This article has been updated

Abstract

Objective

To investigate whether epicardial fat volume (EFV) quantified on ECG-nongated noncontrast CT (nongated-NCCT) could be used as a reliable and reproducible predictor for coronary artery disease (CAD).

Methods

One hundred seventeen subjects (65 men, mean age 66.6 ± 11.9 years) underwent coronary CT angiography (CCTA) and nongated-NCCT during a single session because of symptoms suggestive of CAD. Two observers independently quantified EFV on both images. Correlation between CCTA-EFV and nongated-NCCT-EFV was assessed using Pearson’s correlation coefficient and Bland–Altman plots. Inter-observer agreement was analyzed using concordance correlation coefficients (CCC). Coronary risk factors including EFV were compared between CAD-positive (> 50% stenosis) and CAD-negative groups. The association between EFV and CAD was analyzed using multivariate logistic regression. ROC analysis was performed, and AUC was compared with DeLong’s method.

Results

Seventy-four subjects were diagnosed with CAD. An excellent correlation was noted between CCTA-EFV and nongated-NCCT-EFV (r = 0.948, p < 0.001), despite the systematic difference between both measurements (mean bias, 1.26).
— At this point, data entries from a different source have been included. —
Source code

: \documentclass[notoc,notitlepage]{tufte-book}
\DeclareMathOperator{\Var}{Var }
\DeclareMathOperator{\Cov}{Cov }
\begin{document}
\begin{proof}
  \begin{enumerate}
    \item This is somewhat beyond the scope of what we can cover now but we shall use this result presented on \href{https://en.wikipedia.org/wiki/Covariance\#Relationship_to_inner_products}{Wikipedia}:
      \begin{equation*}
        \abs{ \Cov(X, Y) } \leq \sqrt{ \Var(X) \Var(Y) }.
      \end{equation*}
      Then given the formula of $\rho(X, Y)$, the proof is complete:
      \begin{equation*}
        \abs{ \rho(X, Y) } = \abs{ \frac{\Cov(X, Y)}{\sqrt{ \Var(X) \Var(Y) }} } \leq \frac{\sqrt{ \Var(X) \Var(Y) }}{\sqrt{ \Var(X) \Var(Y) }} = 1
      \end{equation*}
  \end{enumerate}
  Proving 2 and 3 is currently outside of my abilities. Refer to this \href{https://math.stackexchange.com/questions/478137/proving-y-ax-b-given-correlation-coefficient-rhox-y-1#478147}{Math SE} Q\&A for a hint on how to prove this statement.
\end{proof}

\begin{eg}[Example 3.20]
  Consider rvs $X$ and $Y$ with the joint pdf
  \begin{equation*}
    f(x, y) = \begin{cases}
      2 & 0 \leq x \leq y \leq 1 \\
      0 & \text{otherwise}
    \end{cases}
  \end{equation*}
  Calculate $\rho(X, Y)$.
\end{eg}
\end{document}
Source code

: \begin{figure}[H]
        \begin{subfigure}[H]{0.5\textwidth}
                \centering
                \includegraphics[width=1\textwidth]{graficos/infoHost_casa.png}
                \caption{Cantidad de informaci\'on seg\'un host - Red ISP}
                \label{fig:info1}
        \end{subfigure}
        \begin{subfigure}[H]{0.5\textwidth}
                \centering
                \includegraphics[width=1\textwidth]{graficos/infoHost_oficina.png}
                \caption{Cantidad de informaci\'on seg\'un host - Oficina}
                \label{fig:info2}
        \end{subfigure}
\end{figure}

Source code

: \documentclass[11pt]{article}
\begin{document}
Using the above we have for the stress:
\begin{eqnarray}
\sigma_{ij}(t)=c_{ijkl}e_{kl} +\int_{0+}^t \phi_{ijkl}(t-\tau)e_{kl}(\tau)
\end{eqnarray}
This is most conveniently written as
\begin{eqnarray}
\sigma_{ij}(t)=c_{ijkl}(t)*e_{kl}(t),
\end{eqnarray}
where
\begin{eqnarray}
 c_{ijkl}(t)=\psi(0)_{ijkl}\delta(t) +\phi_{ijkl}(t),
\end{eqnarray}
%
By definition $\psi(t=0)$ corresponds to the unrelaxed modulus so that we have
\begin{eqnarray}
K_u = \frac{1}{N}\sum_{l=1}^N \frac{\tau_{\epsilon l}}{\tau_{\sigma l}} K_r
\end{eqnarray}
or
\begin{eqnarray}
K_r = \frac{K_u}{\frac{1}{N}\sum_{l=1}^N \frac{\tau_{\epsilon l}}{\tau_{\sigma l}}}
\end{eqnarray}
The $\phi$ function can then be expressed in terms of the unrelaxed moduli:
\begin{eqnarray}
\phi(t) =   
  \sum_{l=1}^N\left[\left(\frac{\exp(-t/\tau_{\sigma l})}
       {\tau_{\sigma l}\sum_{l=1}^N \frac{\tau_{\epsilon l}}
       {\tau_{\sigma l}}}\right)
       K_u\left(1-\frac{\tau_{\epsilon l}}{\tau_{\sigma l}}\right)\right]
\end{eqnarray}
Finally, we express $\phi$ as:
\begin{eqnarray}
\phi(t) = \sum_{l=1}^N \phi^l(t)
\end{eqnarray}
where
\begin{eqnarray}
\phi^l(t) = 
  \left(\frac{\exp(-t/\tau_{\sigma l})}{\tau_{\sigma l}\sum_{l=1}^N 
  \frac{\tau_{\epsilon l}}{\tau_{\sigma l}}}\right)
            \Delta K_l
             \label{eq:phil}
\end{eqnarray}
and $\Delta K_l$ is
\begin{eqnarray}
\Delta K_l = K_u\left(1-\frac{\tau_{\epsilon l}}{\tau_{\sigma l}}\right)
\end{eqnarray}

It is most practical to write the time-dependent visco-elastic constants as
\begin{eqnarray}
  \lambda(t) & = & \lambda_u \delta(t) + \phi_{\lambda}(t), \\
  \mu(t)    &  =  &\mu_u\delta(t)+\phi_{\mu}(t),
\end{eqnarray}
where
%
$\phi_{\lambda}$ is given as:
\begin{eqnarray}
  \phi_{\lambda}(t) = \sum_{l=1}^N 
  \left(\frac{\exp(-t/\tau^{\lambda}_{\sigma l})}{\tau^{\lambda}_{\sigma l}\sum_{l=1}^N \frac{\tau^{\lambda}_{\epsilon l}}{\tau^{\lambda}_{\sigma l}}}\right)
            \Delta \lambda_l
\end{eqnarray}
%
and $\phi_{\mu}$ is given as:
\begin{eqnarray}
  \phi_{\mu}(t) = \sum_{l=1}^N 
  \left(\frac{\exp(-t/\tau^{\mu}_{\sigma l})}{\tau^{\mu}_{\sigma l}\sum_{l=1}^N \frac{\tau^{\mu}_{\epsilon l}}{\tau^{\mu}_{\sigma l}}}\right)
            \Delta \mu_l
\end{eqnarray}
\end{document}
Inter-observer agreement was nearly perfect (CCC, 0.988 and 0.985 for CCTA and nongated-NCCT, respectively, p < 0.001). Significant differences were noted between subjects with versus without CAD in age, hypertension, and EFV on both types of images (p ≤ 0.026). Multivariate analysis revealed that increased EFV on CCTA (odds ratio 1.185, p = 0.003) and nongated-NCCT (odds ratio 1.20, p = 0.015) was independently associated with CAD. There was no significant difference between CCTA-EFV and nongated-NCCT-EFV in AUC for the prediction of CAD (0.659 vs 0.665, p = 0.706).

Conclusions

Despite the absence of ECG gating, EFV measured on NCCT may serve as a reproducible predictor for CAD with accuracy equivalent to EFV measured on CCTA.

Key Points

Despite the absence of ECG gating, the EFV on NCCT provides nearly perfect inter-observer reproducibility and shows excellent correlation with measurements on gated CCTA.

EFV on nongated-NCCT may serve as an independent biomarker for predicting coronary artery disease with accuracy equivalent to that of EFV on gated CCTA.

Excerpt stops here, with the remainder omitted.